------ SUPPLIED MATERIAL

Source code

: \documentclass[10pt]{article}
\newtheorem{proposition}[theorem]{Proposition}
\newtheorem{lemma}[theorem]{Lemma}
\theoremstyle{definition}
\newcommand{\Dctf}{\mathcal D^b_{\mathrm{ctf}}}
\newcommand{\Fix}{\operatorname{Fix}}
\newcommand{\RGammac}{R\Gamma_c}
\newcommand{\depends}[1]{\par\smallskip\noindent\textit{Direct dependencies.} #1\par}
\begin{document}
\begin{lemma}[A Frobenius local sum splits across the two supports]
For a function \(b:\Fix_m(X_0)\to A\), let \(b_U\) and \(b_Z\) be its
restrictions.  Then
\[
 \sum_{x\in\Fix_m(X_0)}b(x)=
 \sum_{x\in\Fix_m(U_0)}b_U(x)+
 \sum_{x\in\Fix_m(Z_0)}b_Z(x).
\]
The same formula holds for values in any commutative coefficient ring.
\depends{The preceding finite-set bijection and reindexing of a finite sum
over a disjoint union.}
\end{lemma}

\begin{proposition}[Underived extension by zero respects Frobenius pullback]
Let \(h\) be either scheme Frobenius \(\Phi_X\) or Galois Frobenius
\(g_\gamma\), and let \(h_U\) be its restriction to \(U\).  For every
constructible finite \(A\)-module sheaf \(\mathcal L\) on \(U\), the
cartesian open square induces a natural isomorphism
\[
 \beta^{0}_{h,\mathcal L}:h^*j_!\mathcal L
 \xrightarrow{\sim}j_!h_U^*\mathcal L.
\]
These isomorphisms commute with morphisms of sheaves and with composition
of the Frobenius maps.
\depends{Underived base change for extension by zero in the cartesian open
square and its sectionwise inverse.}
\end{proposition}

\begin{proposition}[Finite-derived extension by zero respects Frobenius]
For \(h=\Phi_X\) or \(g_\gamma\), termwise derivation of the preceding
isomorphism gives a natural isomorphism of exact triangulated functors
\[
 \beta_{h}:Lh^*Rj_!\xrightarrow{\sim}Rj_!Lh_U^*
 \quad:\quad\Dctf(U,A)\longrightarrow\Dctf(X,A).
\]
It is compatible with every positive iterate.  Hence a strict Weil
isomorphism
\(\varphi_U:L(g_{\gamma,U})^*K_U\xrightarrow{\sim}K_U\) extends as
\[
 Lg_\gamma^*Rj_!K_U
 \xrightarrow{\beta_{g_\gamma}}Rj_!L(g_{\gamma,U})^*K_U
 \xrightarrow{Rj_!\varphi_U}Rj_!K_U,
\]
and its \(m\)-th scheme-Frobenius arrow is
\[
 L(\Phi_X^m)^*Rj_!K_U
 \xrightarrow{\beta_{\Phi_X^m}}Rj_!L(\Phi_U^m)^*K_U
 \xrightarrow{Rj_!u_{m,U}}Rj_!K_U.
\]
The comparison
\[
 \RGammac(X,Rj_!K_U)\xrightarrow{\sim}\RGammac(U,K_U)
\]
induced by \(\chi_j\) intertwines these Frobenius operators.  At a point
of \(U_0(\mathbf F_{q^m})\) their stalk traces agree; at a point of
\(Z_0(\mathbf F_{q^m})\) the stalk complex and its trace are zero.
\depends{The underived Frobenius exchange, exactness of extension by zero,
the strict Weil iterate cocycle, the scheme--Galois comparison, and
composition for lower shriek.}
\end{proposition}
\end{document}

------------
------ SUPPLIED MATERIAL

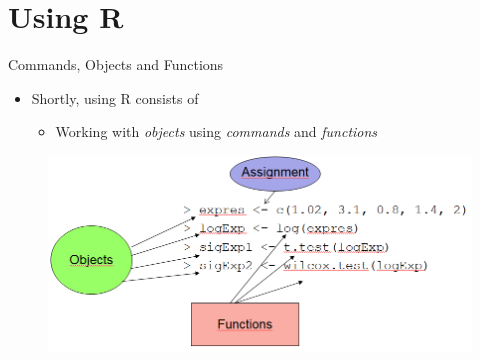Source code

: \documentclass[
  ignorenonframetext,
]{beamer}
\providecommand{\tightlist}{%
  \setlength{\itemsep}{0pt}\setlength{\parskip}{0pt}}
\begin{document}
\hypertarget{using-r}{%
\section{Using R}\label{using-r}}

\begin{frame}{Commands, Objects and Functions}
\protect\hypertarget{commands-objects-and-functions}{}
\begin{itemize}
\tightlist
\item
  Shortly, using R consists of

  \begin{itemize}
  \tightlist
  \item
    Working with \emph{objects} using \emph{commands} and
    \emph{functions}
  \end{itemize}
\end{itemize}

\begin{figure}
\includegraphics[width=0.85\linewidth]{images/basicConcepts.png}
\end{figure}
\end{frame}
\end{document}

------------

Extract exactly and only the lines above from the line containing "the cartesian open" through the line containing "zero respects Frobenius]", both end lines included.

\depends{Underived base change for extension by zero in the cartesian open
square and its sectionwise inverse.}
\end{proposition}

\begin{proposition}[Finite-derived extension by zero respects Frobenius]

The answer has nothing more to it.